Lya berdiri sedikit lebih jauh dari kuburan Eadred, dengan kacamata hitam yang bertengker di hidungnya dan selendang hitam di kepalanya. Lya berusaha kuat dengan ayah David yang berada di sampingnya.
Setelah jenazah Eadred dimakamkan, seorang ustadz memimpin doa untuk Eadred.
"Kita kerumah sakit ya?" Tanya ayah David sesaat setelah berdoa.
Lya menggeleng. Memang saat jenazah Eadred dibawa kerumah Mira, Lya langsung ikut tanpa di obati sedikitpun. Padahal Devan dan Diki sudah memaksa Lya untuk di obati tapi gadis itu menolak.
"Lya mau pulang aja yah."
"Nak, kamu belum di obati dari semalam, ayha takut kamu kenapa-kenapa."
"Lya baik-baik aja yah. Eadred yang gak baik-baik aja," jawab Lya dengan suara bergetar.
Ayah David memeluk Lya. "Ikhlas ya nak, biar Eadred tenang."
Lya hanya mengangguk.
"Kita kerumah sakit aja ya, tadi kamu ngeluh sakit di bahunya."
Lya kembali menggeleng. "Balik aja yah, Lya mau tidur. Lya gak kenapa-kenapa, bahunya udah gak sakit."
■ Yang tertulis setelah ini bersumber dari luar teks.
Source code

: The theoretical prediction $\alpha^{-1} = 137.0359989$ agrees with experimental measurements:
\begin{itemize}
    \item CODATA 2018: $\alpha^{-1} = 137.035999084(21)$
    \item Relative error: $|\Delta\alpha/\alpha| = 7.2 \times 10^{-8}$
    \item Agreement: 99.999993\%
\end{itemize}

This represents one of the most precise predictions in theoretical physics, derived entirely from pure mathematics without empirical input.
Ayah David tidak bisa memaksa. Dia menuruti keinginan Lya dan pergi meninggalkan pemakaman meski yang lain masih disana. Ayah David tau bahwa Lya kelelahan dan butuh istirahat. Dia hanya berharap Lya memang baik-baik saja.
🌻
Malam ini Lya tampak sangat gelisah. Dia tidak mendapati Diki dirumah dan yakin bahwa sepupunya itu pasti sedang bersama gengnya untuk membalaskan dendam atas kematian Eadred. Sebenarnya Lya tidak masalah jika mereka memang ingin balas dendam, kematian Eadred bukanlah hal yang sepele. Jika gadis itu sedang baik-baik saja maka dia akan bersi keras untuk ikut.
Jam sudah menunjukkan pukul sebelas malam tapi mata Lya belum juga mengantuk, itu mungkin juga akibat dari dia yang tidur dari siang hingga sore hari. Seperti biasa, keringat membanjiri tubuhnya. Lya pikir dia sangat gelisah menunggu Diki pulang, dia tidak ingin hal yang tidak dia inginkan terjadi.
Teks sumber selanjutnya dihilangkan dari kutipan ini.